## Assigned task
Some of the lines below need repeating. Reproduce exactly those between the lines holding "- **Preview tab" and "- **Fragment lifecycle", inclusive.

## Excerpted data
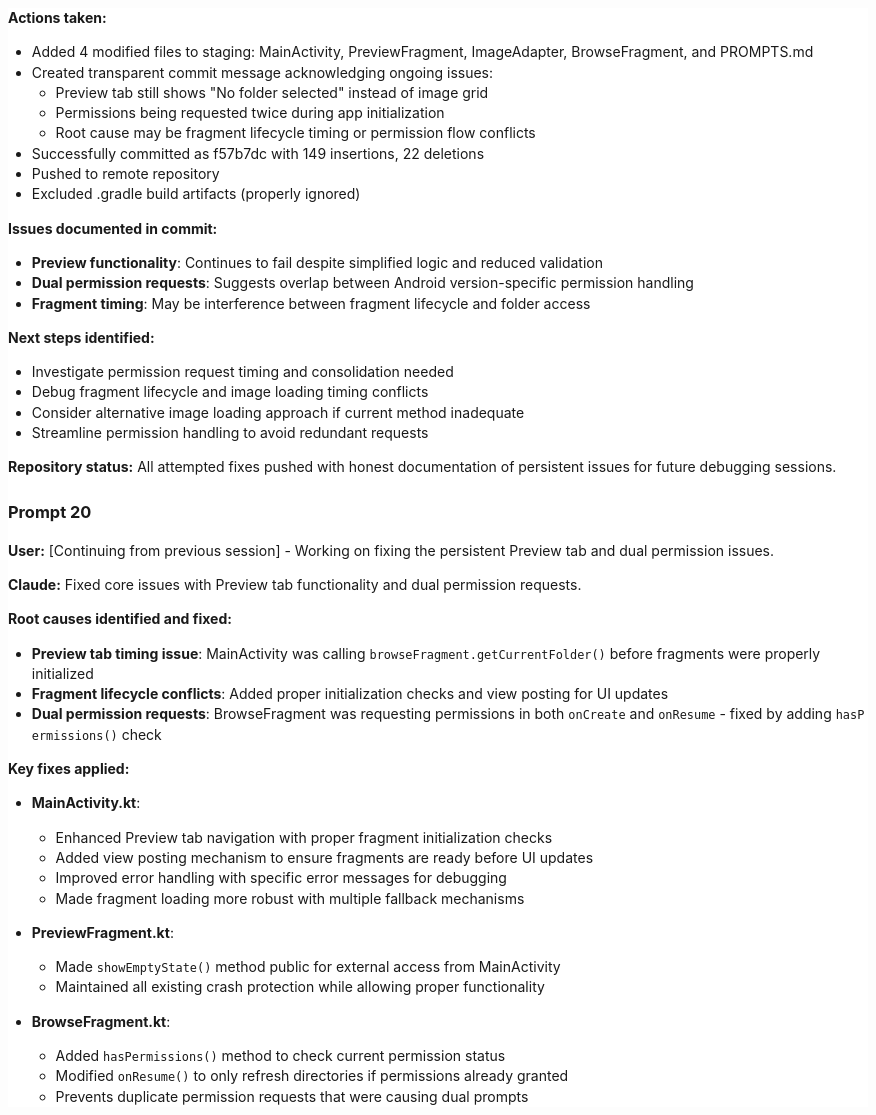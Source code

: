 **Actions taken:**
- Added 4 modified files to staging: MainActivity, PreviewFragment, ImageAdapter, BrowseFragment, and PROMPTS.md
- Created transparent commit message acknowledging ongoing issues:
  - Preview tab still shows "No folder selected" instead of image grid
  - Permissions being requested twice during app initialization
  - Root cause may be fragment lifecycle timing or permission flow conflicts
- Successfully committed as f57b7dc with 149 insertions, 22 deletions
- Pushed to remote repository
- Excluded .gradle build artifacts (properly ignored)

**Issues documented in commit:**
- **Preview functionality**: Continues to fail despite simplified logic and reduced validation
- **Dual permission requests**: Suggests overlap between Android version-specific permission handling
- **Fragment timing**: May be interference between fragment lifecycle and folder access

**Next steps identified:**
- Investigate permission request timing and consolidation needed
- Debug fragment lifecycle and image loading timing conflicts
- Consider alternative image loading approach if current method inadequate
- Streamline permission handling to avoid redundant requests

**Repository status:** All attempted fixes pushed with honest documentation of persistent issues for future debugging sessions.

### Prompt 20
**User:** [Continuing from previous session] - Working on fixing the persistent Preview tab and dual permission issues.

**Claude:** Fixed core issues with Preview tab functionality and dual permission requests.

**Root causes identified and fixed:**
- **Preview tab timing issue**: MainActivity was calling `browseFragment.getCurrentFolder()` before fragments were properly initialized
- **Fragment lifecycle conflicts**: Added proper initialization checks and view posting for UI updates
- **Dual permission requests**: BrowseFragment was requesting permissions in both `onCreate` and `onResume` - fixed by adding `hasPermissions()` check

**Key fixes applied:**
- **MainActivity.kt**:
  - Enhanced Preview tab navigation with proper fragment initialization checks
  - Added view posting mechanism to ensure fragments are ready before UI updates
  - Improved error handling with specific error messages for debugging
  - Made fragment loading more robust with multiple fallback mechanisms

- **PreviewFragment.kt**:
  - Made `showEmptyState()` method public for external access from MainActivity
  - Maintained all existing crash protection while allowing proper functionality

- **BrowseFragment.kt**:
  - Added `hasPermissions()` method to check current permission status
  - Modified `onResume()` to only refresh directories if permissions already granted
  - Prevents duplicate permission requests that were causing dual prompts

## Your solution
- **Preview tab timing issue**: MainActivity was calling `browseFragment.getCurrentFolder()` before fragments were properly initialized
- **Fragment lifecycle conflicts**: Added proper initialization checks and view posting for UI updates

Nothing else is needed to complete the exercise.